This is the mail archive of the
kawa@sources.redhat.com
mailing list for the Kawa project.
Re: Tidy up class/type naming?
- From: Per Bothner <per at bothner dot com>
- To: Jim White <jim at pagesmiths dot com>
- Cc: kawa at sources dot redhat dot com
- Date: Tue, 29 Mar 2005 20:27:34 -0800
- Subject: Re: Tidy up class/type naming?
- References: <424A2425.6030800@pagesmiths.com>
Jim White wrote:
Doing this back-to-back string substitution of '.' <-> '/' is kind of ugly.
Yes, but we're stuck with it. This is not Kawa specific. Sun's JVM
does this too: The "mangled name" of class as it appears in a class-file
is different from the class name used by reflection. The class
file contains "java/lang/String" in a Class literal, and uses
"Ljava/lang/String;" in method "signatures", even though
String.class.getName() returns "java.lang.String".
How about changing ArrayType's use of getName to be the Java class name
("[elementClassName") instead of the Kawa's "display name"
("elementClassName[]")?
This is a separate issue: JDK maps the '/' in mangled names to '.', but
it doesn't de-mangle array names - except for the '/' -> '.' incomplete
mapping. So String[].class.getName() is "[Ljava.lang.String;", but it
should be "java.lang.String[]", while the mangling in the class file is
[Ljava/lang/String;". This is of course pretty lame.
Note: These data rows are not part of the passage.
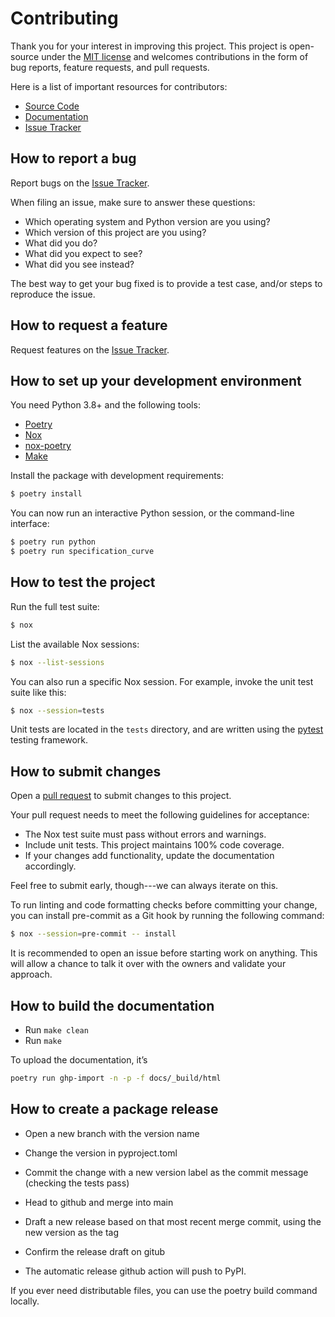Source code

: # Contributing

Thank you for your interest in improving this project. This project is
open-source under the [MIT license](https://opensource.org/licenses/MIT)
and welcomes contributions in the form of bug reports, feature requests,
and pull requests.

Here is a list of important resources for contributors:

- [Source Code](https://github.com/aeturrell/specification_curve)
- [Documentation](https://aeturrell.github.io/specification_curve/)
- [Issue Tracker](https://github.com/aeturrell/specification_curve/issues)

## How to report a bug

Report bugs on the [Issue Tracker](https://github.com/aeturrell/specification_curve/issues).

When filing an issue, make sure to answer these questions:

-   Which operating system and Python version are you using?
-   Which version of this project are you using?
-   What did you do?
-   What did you expect to see?
-   What did you see instead?

The best way to get your bug fixed is to provide a test case, and/or
steps to reproduce the issue.

## How to request a feature

Request features on the [Issue
Tracker](https://github.com/aeturrell/specification_curve/issues).

## How to set up your development environment

You need Python 3.8+ and the following tools:

-   [Poetry](https://python-poetry.org/)
-   [Nox](https://nox.thea.codes/)
-   [nox-poetry](https://nox-poetry.readthedocs.io/)
-   [Make](https://www.gnu.org/software/make/)


Install the package with development requirements:

```bash
$ poetry install
```

You can now run an interactive Python session, or the command-line
interface:

```bash
$ poetry run python
$ poetry run specification_curve
```

## How to test the project

Run the full test suite:

```bash
$ nox
```

List the available Nox sessions:

```bash
$ nox --list-sessions
```

You can also run a specific Nox session. For example, invoke the unit
test suite like this:

```bash
$ nox --session=tests
```

Unit tests are located in the `tests` directory, and are written using
the [pytest](https://pytest.readthedocs.io/) testing framework.

## How to submit changes

Open a [pull request](https://github.com/aeturrell/specification_curve/pulls) to
submit changes to this project.

Your pull request needs to meet the following guidelines for acceptance:

-   The Nox test suite must pass without errors and warnings.
-   Include unit tests. This project maintains 100% code coverage.
-   If your changes add functionality, update the documentation
    accordingly.

Feel free to submit early, though---we can always iterate on this.

To run linting and code formatting checks before committing your change,
you can install pre-commit as a Git hook by running the following
command:

```bash
$ nox --session=pre-commit -- install
```

It is recommended to open an issue before starting work on anything.
This will allow a chance to talk it over with the owners and validate
your approach.

## How to build the documentation

- Run `make clean`
- Run `make`

To upload the documentation, it’s

```bash
poetry run ghp-import -n -p -f docs/_build/html
```

## How to create a package release

- Open a new branch with the version name

- Change the version in pyproject.toml

- Commit the change with a new version label as the commit message (checking the tests pass)

- Head to github and merge into main

- Draft a new release based on that most recent merge commit, using the new version as the tag

- Confirm the release draft on gitub

- The automatic release github action will push to PyPI.

If you ever need distributable files, you can use the poetry build command locally.
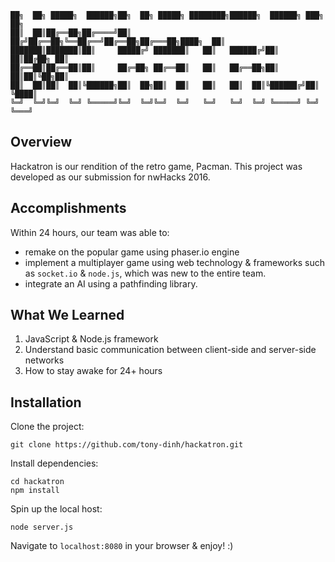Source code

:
 ```
██╗  ██╗ █████╗  ██████╗██╗  ██╗ █████╗ ████████╗██████╗  ██████╗ ███╗   ██╗
██║  ██║██╔══██╗██╔════╝██║ ██╔╝██╔══██╗╚══██╔══╝██╔══██╗██╔═══██╗████╗  ██║
███████║███████║██║     █████╔╝ ███████║   ██║   ██████╔╝██║   ██║██╔██╗ ██║
██╔══██║██╔══██║██║     ██╔═██╗ ██╔══██║   ██║   ██╔══██╗██║   ██║██║╚██╗██║
██║  ██║██║  ██║╚██████╗██║  ██╗██║  ██║   ██║   ██║  ██║╚██████╔╝██║ ╚████║
╚═╝  ╚═╝╚═╝  ╚═╝ ╚═════╝╚═╝  ╚═╝╚═╝  ╚═╝   ╚═╝   ╚═╝  ╚═╝ ╚═════╝ ╚═╝  ╚═══╝
```
## Overview
Hackatron is our rendition of the retro game, Pacman. This project was developed as our submission for nwHacks 2016.

## Accomplishments
Within 24 hours, our team was able to:
- remake on the popular game using phaser.io engine
- implement a multiplayer game using web technology & frameworks such as `socket.io` & `node.js`, which was new to the entire team.
- integrate an AI using a pathfinding library.

## What We Learned
1. JavaScript & Node.js framework
2. Understand basic communication between client-side and server-side networks
3. How to stay awake for 24+ hours

## Installation
Clone the project:
```
git clone https://github.com/tony-dinh/hackatron.git
```

Install dependencies:
```
cd hackatron
npm install
```

Spin up the local host:
```
node server.js
```

Navigate to `localhost:8080` in your browser & enjoy! :)
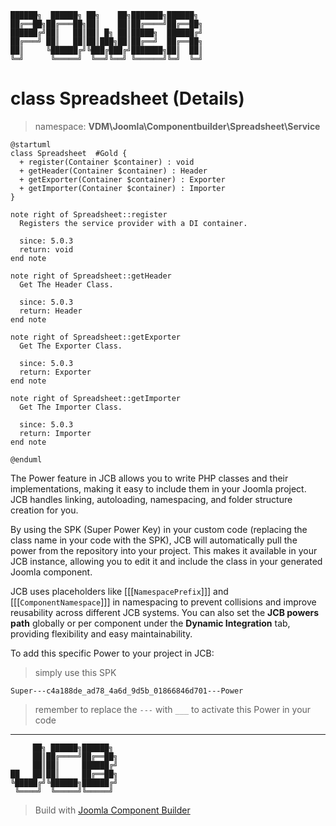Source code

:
```
██████╗  ██████╗ ██╗    ██╗███████╗██████╗
██╔══██╗██╔═══██╗██║    ██║██╔════╝██╔══██╗
██████╔╝██║   ██║██║ █╗ ██║█████╗  ██████╔╝
██╔═══╝ ██║   ██║██║███╗██║██╔══╝  ██╔══██╗
██║     ╚██████╔╝╚███╔███╔╝███████╗██║  ██║
╚═╝      ╚═════╝  ╚══╝╚══╝ ╚══════╝╚═╝  ╚═╝
```
# class Spreadsheet (Details)
> namespace: **VDM\Joomla\Componentbuilder\Spreadsheet\Service**

```uml
@startuml
class Spreadsheet  #Gold {
  + register(Container $container) : void
  + getHeader(Container $container) : Header
  + getExporter(Container $container) : Exporter
  + getImporter(Container $container) : Importer
}

note right of Spreadsheet::register
  Registers the service provider with a DI container.

  since: 5.0.3
  return: void
end note

note right of Spreadsheet::getHeader
  Get The Header Class.

  since: 5.0.3
  return: Header
end note

note right of Spreadsheet::getExporter
  Get The Exporter Class.

  since: 5.0.3
  return: Exporter
end note

note right of Spreadsheet::getImporter
  Get The Importer Class.

  since: 5.0.3
  return: Importer
end note
 
@enduml
```

The Power feature in JCB allows you to write PHP classes and their implementations, making it easy to include them in your Joomla project. JCB handles linking, autoloading, namespacing, and folder structure creation for you.

By using the SPK (Super Power Key) in your custom code (replacing the class name in your code with the SPK), JCB will automatically pull the power from the repository into your project. This makes it available in your JCB instance, allowing you to edit it and include the class in your generated Joomla component.

JCB uses placeholders like [[[`NamespacePrefix`]]] and [[[`ComponentNamespace`]]] in namespacing to prevent collisions and improve reusability across different JCB systems. You can also set the **JCB powers path** globally or per component under the **Dynamic Integration** tab, providing flexibility and easy maintainability.

To add this specific Power to your project in JCB:

> simply use this SPK
```
Super---c4a188de_ad78_4a6d_9d5b_01866846d701---Power
```
> remember to replace the `---` with `___` to activate this Power in your code

---
```
     ██╗ ██████╗██████╗
     ██║██╔════╝██╔══██╗
     ██║██║     ██████╔╝
██   ██║██║     ██╔══██╗
╚█████╔╝╚██████╗██████╔╝
 ╚════╝  ╚═════╝╚═════╝
```
> Build with [Joomla Component Builder](https://git.vdm.dev/joomla/Component-Builder)

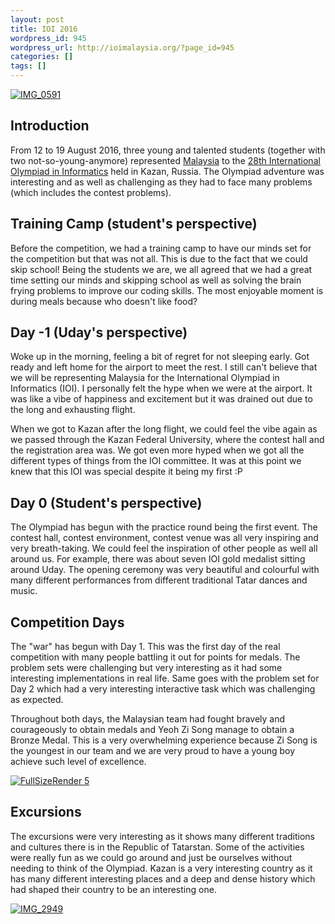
 ```yaml
---
layout: post
title: IOI 2016
wordpress_id: 945
wordpress_url: http://ioimalaysia.org/?page_id=945
categories: []
tags: []
---
```

[![IMG_0591](http://ioimalaysia.org/wp-content/uploads/2016/08/IMG_0591-e1471883051626-1024x768.jpg)][0]

## Introduction

From 12 to 19 August 2016, three young and talented students (together with two not-so-young-anymore) represented [Malaysia][1] to the [28th International Olympiad in Informatics][2] held in Kazan, Russia. The Olympiad adventure was interesting and as well as challenging as they had to face many problems (which includes the contest problems).


## Training Camp (student's perspective)

Before the competition, we had a training camp to have our minds set for the competition but that was not all. This is due to the fact that we could skip school! Being the students we are, we all agreed that we had a great time setting our minds and skipping school as well as solving the brain frying problems to improve our coding skills. The most enjoyable moment is during meals because who doesn't like food?


## Day -1 (Uday's perspective)

Woke up in the morning, feeling a bit of regret for not sleeping early. Got ready and left home for the airport to meet the rest. I still can't believe that we will be representing Malaysia for the International Olympiad in Informatics (IOI). I personally felt the hype when we were at the airport. It was like a vibe of happiness and excitement but it was drained out due to the long and exhausting flight. 

When we got to Kazan after the long flight, we could feel the vibe again as we passed through the Kazan Federal University, where the contest hall and the registration area was. We got even more hyped when we got all the different types of things from the IOI committee. It was at this point we knew that this IOI was special despite it being my first :P


## Day 0 (Student's perspective)

The Olympiad has begun with the practice round being the first event. The contest hall, contest environment, contest venue was all very inspiring and very breath-taking. We could feel the inspiration of other people as well all around us. For example, there was about seven IOI gold medalist sitting around Uday. The opening ceremony was very beautiful and colourful with many different performances from different traditional Tatar dances and music.


## Competition Days

The "war" has begun with Day 1\. This was the first day of the real competition with many people battling it out for points for medals. The problem sets were challenging but very interesting as it had some interesting implementations in real life. Same goes with the problem set for Day 2 which had a very interesting interactive task which was challenging as expected.

Throughout both days, the Malaysian team had fought bravely and courageously to obtain medals and Yeoh Zi Song manage to obtain a Bronze Medal. This is a very overwhelming experience because Zi Song is the youngest in our team and we are very proud to have a young boy achieve such level of excellence.

[![FullSizeRender 5](http://ioimalaysia.org/wp-content/uploads/2016/08/FullSizeRender-5.jpg)][3]


## Excursions

The excursions were very interesting as it shows many different traditions and cultures there is in the Republic of Tatarstan. Some of the activities were really fun as we could go around and just be ourselves without needing to think of the Olympiad. Kazan is a very interesting country as it has many different interesting places and a deep and dense history which had shaped their country to be an interesting one.

[![IMG_2949](http://ioimalaysia.org/wp-content/uploads/2016/08/IMG_2949.jpg)][4]

[0]: http://ioimalaysia.org/wp-content/uploads/2016/08/IMG_0591-e1471883051626.jpg
[1]: http://stats.ioinformatics.org/delegations/MYS/2016
[2]: http://ioi2016.ru/
[3]: http://ioimalaysia.org/wp-content/uploads/2016/08/FullSizeRender-5.jpg
[4]: http://ioimalaysia.org/wp-content/uploads/2016/08/IMG_2949.jpg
That way the meaning of the name is consistent
between Kawa and Java and getReflectClass could just use getName.
Why? What is the benefit of being consistent with something broken?
Is there any compatibility advantage? Note we already need to
distinguish java.lang.Class and gny.bytecode.Type because the former
is insufficient for a compiler/assembler/disassembler.